I used to be a writer. Unpublished, but a writer just the same. I have several 100,000 word novels sitting on my hard drive. Then I fell off a horse and got a concussion that scrambled my brains really good (yes, I was wearing a helmet.) After that forming a written sentence was very difficult for quite some time. It's still difficult, but at least now generally the sentence structure isn't egregiously flawed. Verbally and written wrong words pop in, I switch words around, and sometimes I make no sense at all. It isn't because I don't have knowledge of grammar and punctuation, but my brain simply can't do it sometimes. Reading this blog you're accepting that there's going to be things that look like typos or make no sense. It's not because I don't proofread, it's because my damaged brain doesn't see what's wrong. I try my best, but things will slip through. I don't need them pointed out, I know they're there, but if I continued to worry about them I wouldn't write at all. I didn't for quite some time. It's painful as a past master of words to use them so badly, but fortunately the words don't seem to mind.

Tuesday, September 10, 2013

Naner's first jumping show

On Sunday morning, while the sky was still dark, I loaded my horse in my very own trailer. Good thing it has lights inside, or I don't think I would have ever gotten her on. We crept down the gravel roads, on the lookout for deer, and got to town before the sun came over the mountain to blind us. The Albertson's parking lot was nice and empty at 7 am and I took up about 15 spaces when I parked.

With a Venti Salted Carmel Mocha Frappuccino in the cup holder and a 20 pound bag of ice in the truck bed, we went the rest of the distance to the barn the show was at. No problem parking, since I was the first one there. Banana was quietly eating on the trailer so I left her in there while I got the show office set up. People checked in and after about two hours I tied her to the trailer with her hay net and she continued to be a good girl.

My other mount showed up, Quirky the Connemara. We're still applying small amounts of pressure to him and he's getting better. After his freak out in the warmup at Watermelon I decided it might be good to go in a flat class with people I know can steer, so at the last minute we did a Hunter Under Saddle class. He was pretty fabulous. Quick, but listened. We placed 4th out of 10 or something like that. Then we did Pile Of Poles, to take out the possibility of him bucking. He decided then he was tired and I had to constantly keep my leg on him so he wouldn't walk. As a result, he had a lovely, constant speed to his trot and we placed 2nd out of 4.
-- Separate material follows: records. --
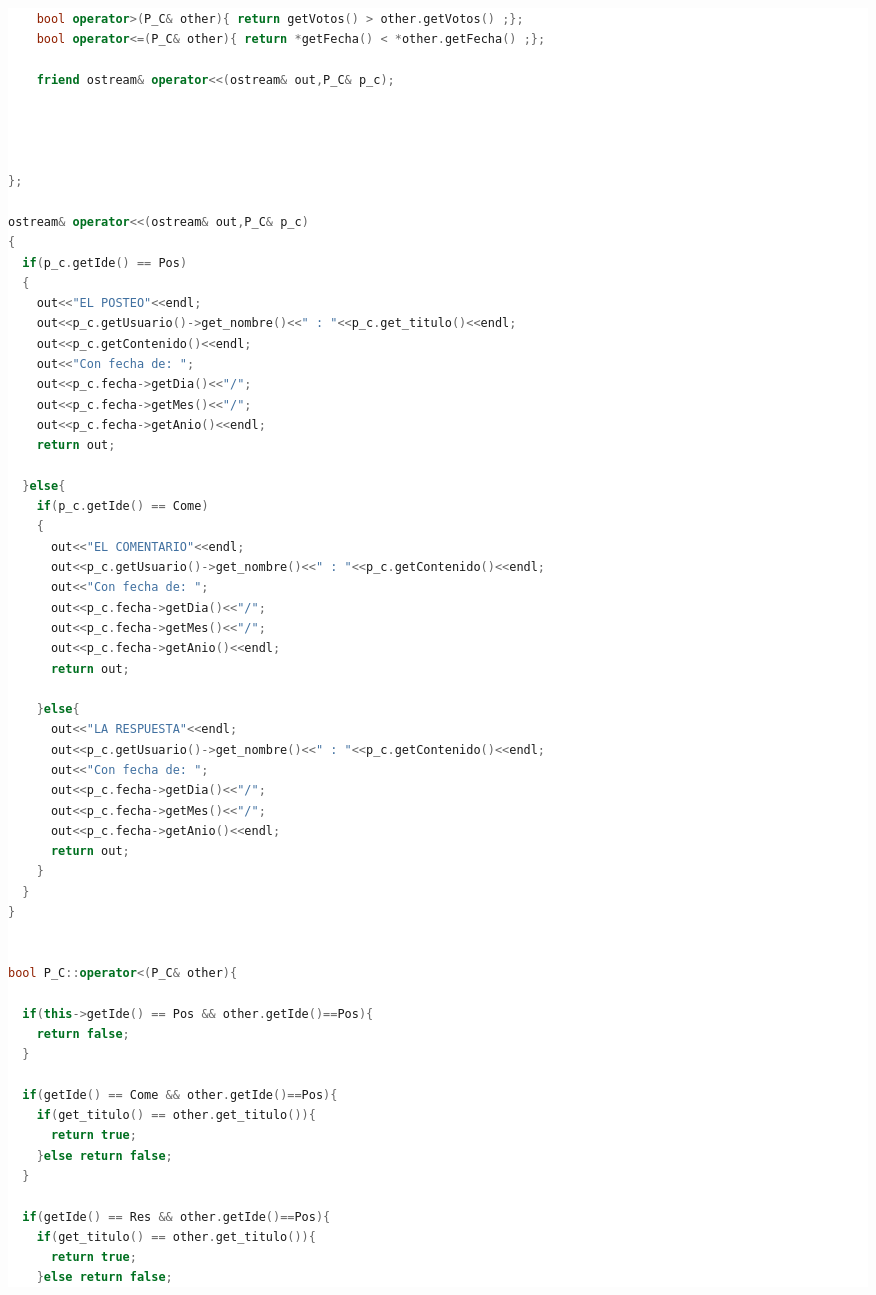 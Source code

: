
 ```C++
    bool operator>(P_C& other){ return getVotos() > other.getVotos() ;};
    bool operator<=(P_C& other){ return *getFecha() < *other.getFecha() ;};  

    friend ostream& operator<<(ostream& out,P_C& p_c);


    
       
};

ostream& operator<<(ostream& out,P_C& p_c)
{
  if(p_c.getIde() == Pos)
  {
    out<<"EL POSTEO"<<endl;
    out<<p_c.getUsuario()->get_nombre()<<" : "<<p_c.get_titulo()<<endl;
    out<<p_c.getContenido()<<endl;
    out<<"Con fecha de: ";
    out<<p_c.fecha->getDia()<<"/";
    out<<p_c.fecha->getMes()<<"/";
    out<<p_c.fecha->getAnio()<<endl;
    return out;
    
  }else{
    if(p_c.getIde() == Come)
    {
      out<<"EL COMENTARIO"<<endl;
      out<<p_c.getUsuario()->get_nombre()<<" : "<<p_c.getContenido()<<endl;
      out<<"Con fecha de: ";
      out<<p_c.fecha->getDia()<<"/";
      out<<p_c.fecha->getMes()<<"/";
      out<<p_c.fecha->getAnio()<<endl;
      return out;
      
    }else{
      out<<"LA RESPUESTA"<<endl;
      out<<p_c.getUsuario()->get_nombre()<<" : "<<p_c.getContenido()<<endl;
      out<<"Con fecha de: ";
      out<<p_c.fecha->getDia()<<"/";
      out<<p_c.fecha->getMes()<<"/";
      out<<p_c.fecha->getAnio()<<endl;
      return out;
    }
  }
}


bool P_C::operator<(P_C& other){
  
  if(this->getIde() == Pos && other.getIde()==Pos){
    return false;
  }
  
  if(getIde() == Come && other.getIde()==Pos){
    if(get_titulo() == other.get_titulo()){
      return true;
    }else return false;
  }

  if(getIde() == Res && other.getIde()==Pos){
    if(get_titulo() == other.get_titulo()){
      return true;
    }else return false;
```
Naners was a good girl. She stood around patiently as we waited our turn. Our cross-rail round was decent, considering we hadn't actually ever jumped a whole course before. We placed 4th out of 5. Our 2' round she whacked a rail and it flew about 6 feet, but we placed 3rd out of 4. I was very happy with her, though oh do we have a lot to work on, but it's just that she needs miles.

Afterwards back to the trailer she went, where she stood quietly napping for the rest of the day and I was stuck back in the office. When we got home she got to go out with Red (who is back) and his buddy Pinto and she couldn't be happier.